■ YOUR OBJECTIVE ■
Set down all of the records below exactly, please, omitting the images.

(Source records)
━━━
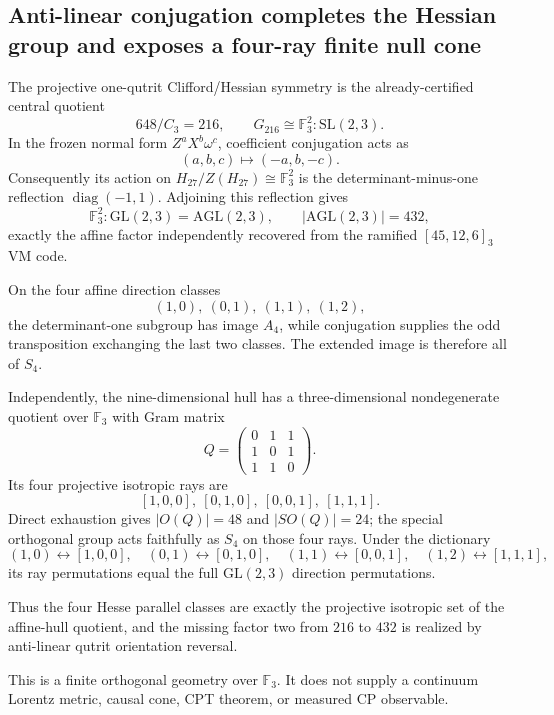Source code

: \subsection*{Anti-linear conjugation completes the Hessian group and exposes a four-ray finite null cone}

The projective one-qutrit Clifford/Hessian symmetry is the already-certified
central quotient
\[
 648/C_3=216,\qquad G_{216}\cong
 \mathbb F_3^2:\mathrm{SL}(2,3).
\]
In the frozen normal form $Z^aX^b\omega^c$, coefficient conjugation acts as
\[
 (a,b,c)\longmapsto(-a,b,-c).
\]
Consequently its action on $H_{27}/Z(H_{27})\cong\mathbb F_3^2$ is the
determinant-minus-one reflection $\operatorname{diag}(-1,1)$.  Adjoining this
reflection gives
\[
 \mathbb F_3^2:\mathrm{GL}(2,3)=\mathrm{AGL}(2,3),\qquad |\mathrm{AGL}(2,3)|=432,
\]
exactly the affine factor independently recovered from the ramified
$[45,12,6]_3$ VM code.

On the four affine direction classes
\[
 (1,0),\ (0,1),\ (1,1),\ (1,2),
\]
the determinant-one subgroup has image $A_4$, while conjugation supplies the
odd transposition exchanging the last two classes.  The extended image is
therefore all of $S_4$.

Independently, the nine-dimensional hull has a three-dimensional nondegenerate
quotient over $\mathbb F_3$ with Gram matrix
\[
 Q=\begin{pmatrix}0&1&1\\1&0&1\\1&1&0\end{pmatrix}.
\]
Its four projective isotropic rays are
\[
 [1,0,0],\ [0,1,0],\ [0,0,1],\ [1,1,1].
\]
Direct exhaustion gives $|O(Q)|=48$ and $|SO(Q)|=24$; the special orthogonal
group acts faithfully as $S_4$ on those four rays.  Under the dictionary
\[
 (1,0)\leftrightarrow[1,0,0],\quad
 (0,1)\leftrightarrow[0,1,0],\quad
 (1,1)\leftrightarrow[0,0,1],\quad
 (1,2)\leftrightarrow[1,1,1],
\]
its ray permutations equal the full $\mathrm{GL}(2,3)$ direction permutations.

Thus the four Hesse parallel classes are exactly the projective isotropic set
of the affine-hull quotient, and the missing factor two from $216$ to $432$ is
realized by anti-linear qutrit orientation reversal.

This is a finite orthogonal geometry over $\mathbb F_3$.  It does not supply a
continuum Lorentz metric, causal cone, CPT theorem, or measured CP observable.
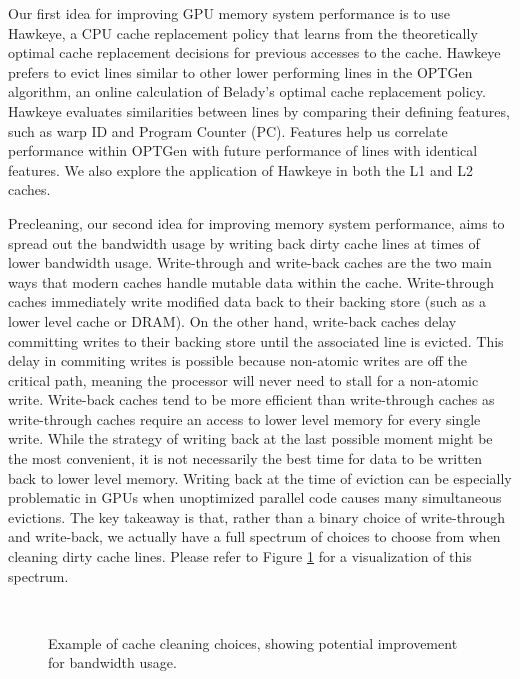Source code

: Our first idea for improving GPU memory system performance is to use Hawkeye, a CPU cache replacement policy that learns from the theoretically optimal cache replacement decisions for previous accesses to the cache. Hawkeye prefers to evict lines similar to other lower performing lines in the OPTGen algorithm, an online calculation of Belady’s optimal cache replacement policy. Hawkeye evaluates similarities between lines by comparing their defining features, such as warp ID and Program Counter (PC). Features help us correlate performance within OPTGen with future performance of lines with identical features. We also explore the application of Hawkeye in both the L1 and L2 caches.

Precleaning, our second idea for improving memory system performance, aims to spread out the bandwidth usage by writing back dirty cache lines at times of lower bandwidth usage. Write-through and write-back caches are the two main ways that modern caches handle mutable data within the cache. Write-through caches immediately write modified data back to their backing store (such as a lower level cache or DRAM). On the other hand, write-back caches delay committing writes to their backing store until the associated line is evicted. This delay in commiting writes is possible because non-atomic writes are off the critical path, meaning the processor will never need to stall for a non-atomic write. Write-back caches tend to be more efficient than write-through caches as write-through caches require an access to lower level memory for every single write. While the strategy of writing back at the last possible moment might be the most convenient, it is not necessarily the best time for data to be written back to lower level memory. Writing back at the time of eviction can be especially problematic in GPUs when unoptimized parallel code causes many simultaneous evictions. The key takeaway is that, rather than a binary choice of write-through and write-back, we actually have a full spectrum of choices to choose from when cleaning dirty cache lines. Please refer to Figure \ref{f:bandwidth_optimal} for a visualization of this spectrum.

\begin{figure}[htb]
\begin{center}
\ 
\caption{Example of cache cleaning choices, showing potential improvement for bandwidth usage.}
\label{f:bandwidth_optimal}
\end{center}
\end{figure}
%

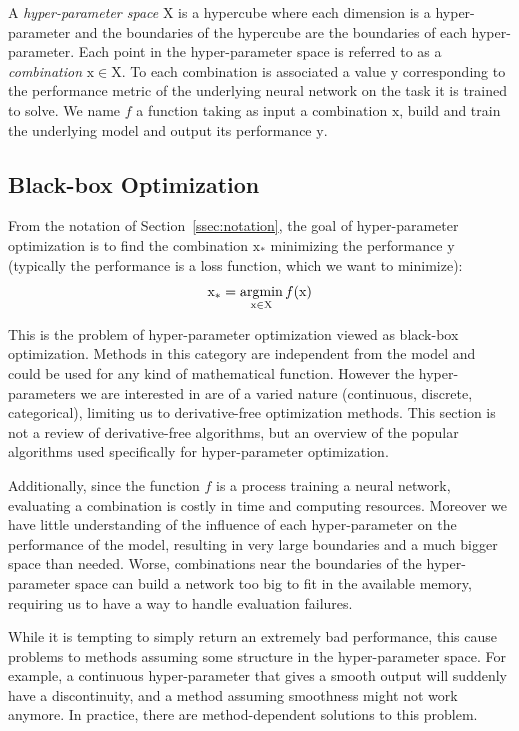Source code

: A \textit{hyper-parameter space} $\mathrm{X}$ is a hypercube where each dimension is a hyper-parameter and the boundaries of the hypercube are the boundaries of each hyper-parameter. Each point in the hyper-parameter space is referred to as a \textit{combination} $\mathrm{x} \in \mathrm{X}$. To each combination is associated a value $\mathrm{y}$ corresponding to the performance metric of the underlying neural network on the task it is trained to solve. We name $f$ a function taking as input a combination $\mathrm{x}$, build and train the underlying model and output its performance $\mathrm{y}$.

\subsection{Black-box Optimization}
\label{ssec:black_box}

From the notation of Section~\ref{ssec:notation}, the goal of hyper-parameter optimization is to find the combination $\mathrm{x_*}$ minimizing the performance $\mathrm{y}$ (typically the performance is a loss function, which we want to minimize):
\begin{equation}
	\mathrm{x_*} = \operatorname*{argmin}_{\mathrm{x} \in \mathrm{X}} f(\mathrm{x})
\end{equation}

This is the problem of hyper-parameter optimization viewed as black-box optimization. Methods in this category are independent from the model and could be used for any kind of mathematical function. However the hyper-parameters we are interested in are of a varied nature (continuous, discrete, categorical), limiting us to derivative-free optimization methods. This section is not a review of derivative-free algorithms, but an overview of the popular algorithms used specifically for hyper-parameter optimization.

Additionally, since the function $f$ is a process training a neural network, evaluating a combination is costly in time and computing resources. Moreover we have little understanding of the influence of each hyper-parameter on the performance of the model, resulting in very large boundaries and a much bigger space than needed. Worse, combinations near the boundaries of the hyper-parameter space can build a network too big to fit in the available memory, requiring us to have a way to handle evaluation failures. 

While it is tempting to simply return an extremely bad performance, this cause problems to methods assuming some structure in the hyper-parameter space. For example, a continuous hyper-parameter that gives a smooth output will suddenly have a discontinuity, and a method assuming smoothness might not work anymore. In practice, there are method-dependent solutions to this problem.

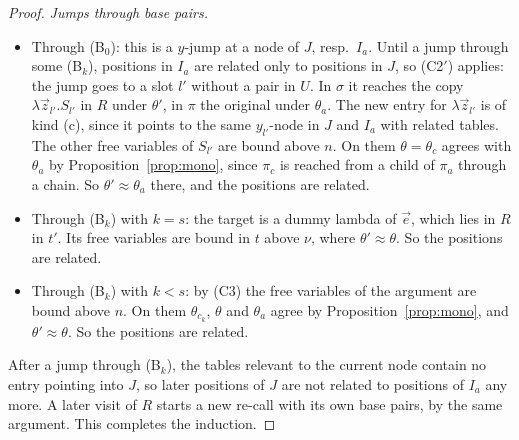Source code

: \documentclass[11pt]{article}
\theoremstyle{plain}
\theoremstyle{definition}
\theoremstyle{remark}
\begin{document}
\begin{proof}
\emph{Jumps through base pairs.}
\begin{itemize}
\item Through (B$_0$): this is a $y$-jump at a node of $J$, resp.\
  $I_a$.  Until a jump through some (B$_k$), positions in $I_a$ are
  related only to positions in $J$, so (C2$'$) applies: the jump goes to
  a slot $l'$ without a pair in $U$.  In $\sigma$ it reaches the copy
  $\lambda\vec z_{l'}.S_{l'}$ in $R$ under $\theta'$, in $\pi$ the original
  under $\theta_a$.  The new entry for $\lambda\vec z_{l'}$ is of kind (c),
  since it points to the same $y_{l'}$-node in $J$ and $I_a$ with related
  tables.  The other free variables of $S_{l'}$ are bound above $n$.  On
  them $\theta=\theta_c$ agrees with $\theta_a$ by
  Proposition~\ref{prop:mono}, since $\pi_c$ is reached from a child of
  $\pi_a$ through a chain.  So $\theta'\approx\theta_a$ there, and the
  positions are related.
\item Through (B$_k$) with $k=s$: the target is a dummy lambda of
  $\vec e$, which lies in $R$ in $t'$.  Its free variables are bound in
  $t$ above $\nu$, where $\theta'\approx\theta$.  So the positions are
  related.
\item Through (B$_k$) with $k<s$: by (C3) the free variables of the
  argument are bound above $n$.  On them $\theta_{c_k}$, $\theta$ and
  $\theta_a$ agree by Proposition~\ref{prop:mono}, and
  $\theta'\approx\theta$.  So the positions are related.
\end{itemize}
After a jump through (B$_k$), the tables relevant to the current node
contain no entry pointing into $J$, so later positions of $J$ are not
related to positions of $I_a$ any more.  A later visit of $R$ starts a
new re-call with its own base pairs, by the same argument.  This
completes the induction.
\end{proof}
\end{document}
━━━
■ SOLUTION TO THE PROBLEM ■
Source code

: \subsection*{Anti-linear conjugation completes the Hessian group and exposes a four-ray finite null cone}

The projective one-qutrit Clifford/Hessian symmetry is the already-certified
central quotient
\[
 648/C_3=216,\qquad G_{216}\cong
 \mathbb F_3^2:\mathrm{SL}(2,3).
\]
In the frozen normal form $Z^aX^b\omega^c$, coefficient conjugation acts as
\[
 (a,b,c)\longmapsto(-a,b,-c).
\]
Consequently its action on $H_{27}/Z(H_{27})\cong\mathbb F_3^2$ is the
determinant-minus-one reflection $\operatorname{diag}(-1,1)$.  Adjoining this
reflection gives
\[
 \mathbb F_3^2:\mathrm{GL}(2,3)=\mathrm{AGL}(2,3),\qquad |\mathrm{AGL}(2,3)|=432,
\]
exactly the affine factor independently recovered from the ramified
$[45,12,6]_3$ VM code.

On the four affine direction classes
\[
 (1,0),\ (0,1),\ (1,1),\ (1,2),
\]
the determinant-one subgroup has image $A_4$, while conjugation supplies the
odd transposition exchanging the last two classes.  The extended image is
therefore all of $S_4$.

Independently, the nine-dimensional hull has a three-dimensional nondegenerate
quotient over $\mathbb F_3$ with Gram matrix
\[
 Q=\begin{pmatrix}0&1&1\\1&0&1\\1&1&0\end{pmatrix}.
\]
Its four projective isotropic rays are
\[
 [1,0,0],\ [0,1,0],\ [0,0,1],\ [1,1,1].
\]
Direct exhaustion gives $|O(Q)|=48$ and $|SO(Q)|=24$; the special orthogonal
group acts faithfully as $S_4$ on those four rays.  Under the dictionary
\[
 (1,0)\leftrightarrow[1,0,0],\quad
 (0,1)\leftrightarrow[0,1,0],\quad
 (1,1)\leftrightarrow[0,0,1],\quad
 (1,2)\leftrightarrow[1,1,1],
\]
its ray permutations equal the full $\mathrm{GL}(2,3)$ direction permutations.

Thus the four Hesse parallel classes are exactly the projective isotropic set
of the affine-hull quotient, and the missing factor two from $216$ to $432$ is
realized by anti-linear qutrit orientation reversal.

This is a finite orthogonal geometry over $\mathbb F_3$.  It does not supply a
continuum Lorentz metric, causal cone, CPT theorem, or measured CP observable.
Source code

: Our first idea for improving GPU memory system performance is to use Hawkeye, a CPU cache replacement policy that learns from the theoretically optimal cache replacement decisions for previous accesses to the cache. Hawkeye prefers to evict lines similar to other lower performing lines in the OPTGen algorithm, an online calculation of Belady’s optimal cache replacement policy. Hawkeye evaluates similarities between lines by comparing their defining features, such as warp ID and Program Counter (PC). Features help us correlate performance within OPTGen with future performance of lines with identical features. We also explore the application of Hawkeye in both the L1 and L2 caches.

Precleaning, our second idea for improving memory system performance, aims to spread out the bandwidth usage by writing back dirty cache lines at times of lower bandwidth usage. Write-through and write-back caches are the two main ways that modern caches handle mutable data within the cache. Write-through caches immediately write modified data back to their backing store (such as a lower level cache or DRAM). On the other hand, write-back caches delay committing writes to their backing store until the associated line is evicted. This delay in commiting writes is possible because non-atomic writes are off the critical path, meaning the processor will never need to stall for a non-atomic write. Write-back caches tend to be more efficient than write-through caches as write-through caches require an access to lower level memory for every single write. While the strategy of writing back at the last possible moment might be the most convenient, it is not necessarily the best time for data to be written back to lower level memory. Writing back at the time of eviction can be especially problematic in GPUs when unoptimized parallel code causes many simultaneous evictions. The key takeaway is that, rather than a binary choice of write-through and write-back, we actually have a full spectrum of choices to choose from when cleaning dirty cache lines. Please refer to Figure \ref{f:bandwidth_optimal} for a visualization of this spectrum.

\begin{figure}[htb]
\begin{center}
\ 
\caption{Example of cache cleaning choices, showing potential improvement for bandwidth usage.}
\label{f:bandwidth_optimal}
\end{center}
\end{figure}
%

Source code

: A \textit{hyper-parameter space} $\mathrm{X}$ is a hypercube where each dimension is a hyper-parameter and the boundaries of the hypercube are the boundaries of each hyper-parameter. Each point in the hyper-parameter space is referred to as a \textit{combination} $\mathrm{x} \in \mathrm{X}$. To each combination is associated a value $\mathrm{y}$ corresponding to the performance metric of the underlying neural network on the task it is trained to solve. We name $f$ a function taking as input a combination $\mathrm{x}$, build and train the underlying model and output its performance $\mathrm{y}$.

\subsection{Black-box Optimization}
\label{ssec:black_box}

From the notation of Section~\ref{ssec:notation}, the goal of hyper-parameter optimization is to find the combination $\mathrm{x_*}$ minimizing the performance $\mathrm{y}$ (typically the performance is a loss function, which we want to minimize):
\begin{equation}
	\mathrm{x_*} = \operatorname*{argmin}_{\mathrm{x} \in \mathrm{X}} f(\mathrm{x})
\end{equation}

This is the problem of hyper-parameter optimization viewed as black-box optimization. Methods in this category are independent from the model and could be used for any kind of mathematical function. However the hyper-parameters we are interested in are of a varied nature (continuous, discrete, categorical), limiting us to derivative-free optimization methods. This section is not a review of derivative-free algorithms, but an overview of the popular algorithms used specifically for hyper-parameter optimization.

Additionally, since the function $f$ is a process training a neural network, evaluating a combination is costly in time and computing resources. Moreover we have little understanding of the influence of each hyper-parameter on the performance of the model, resulting in very large boundaries and a much bigger space than needed. Worse, combinations near the boundaries of the hyper-parameter space can build a network too big to fit in the available memory, requiring us to have a way to handle evaluation failures. 

While it is tempting to simply return an extremely bad performance, this cause problems to methods assuming some structure in the hyper-parameter space. For example, a continuous hyper-parameter that gives a smooth output will suddenly have a discontinuity, and a method assuming smoothness might not work anymore. In practice, there are method-dependent solutions to this problem.

Source code

: \documentclass[11pt]{article}
\theoremstyle{plain}
\theoremstyle{definition}
\theoremstyle{remark}
\begin{document}
\begin{proof}
\emph{Jumps through base pairs.}
\begin{itemize}
\item Through (B$_0$): this is a $y$-jump at a node of $J$, resp.\
  $I_a$.  Until a jump through some (B$_k$), positions in $I_a$ are
  related only to positions in $J$, so (C2$'$) applies: the jump goes to
  a slot $l'$ without a pair in $U$.  In $\sigma$ it reaches the copy
  $\lambda\vec z_{l'}.S_{l'}$ in $R$ under $\theta'$, in $\pi$ the original
  under $\theta_a$.  The new entry for $\lambda\vec z_{l'}$ is of kind (c),
  since it points to the same $y_{l'}$-node in $J$ and $I_a$ with related
  tables.  The other free variables of $S_{l'}$ are bound above $n$.  On
  them $\theta=\theta_c$ agrees with $\theta_a$ by
  Proposition~\ref{prop:mono}, since $\pi_c$ is reached from a child of
  $\pi_a$ through a chain.  So $\theta'\approx\theta_a$ there, and the
  positions are related.
\item Through (B$_k$) with $k=s$: the target is a dummy lambda of
  $\vec e$, which lies in $R$ in $t'$.  Its free variables are bound in
  $t$ above $\nu$, where $\theta'\approx\theta$.  So the positions are
  related.
\item Through (B$_k$) with $k<s$: by (C3) the free variables of the
  argument are bound above $n$.  On them $\theta_{c_k}$, $\theta$ and
  $\theta_a$ agree by Proposition~\ref{prop:mono}, and
  $\theta'\approx\theta$.  So the positions are related.
\end{itemize}
After a jump through (B$_k$), the tables relevant to the current node
contain no entry pointing into $J$, so later positions of $J$ are not
related to positions of $I_a$ any more.  A later visit of $R$ starts a
new re-call with its own base pairs, by the same argument.  This
completes the induction.
\end{proof}
\end{document}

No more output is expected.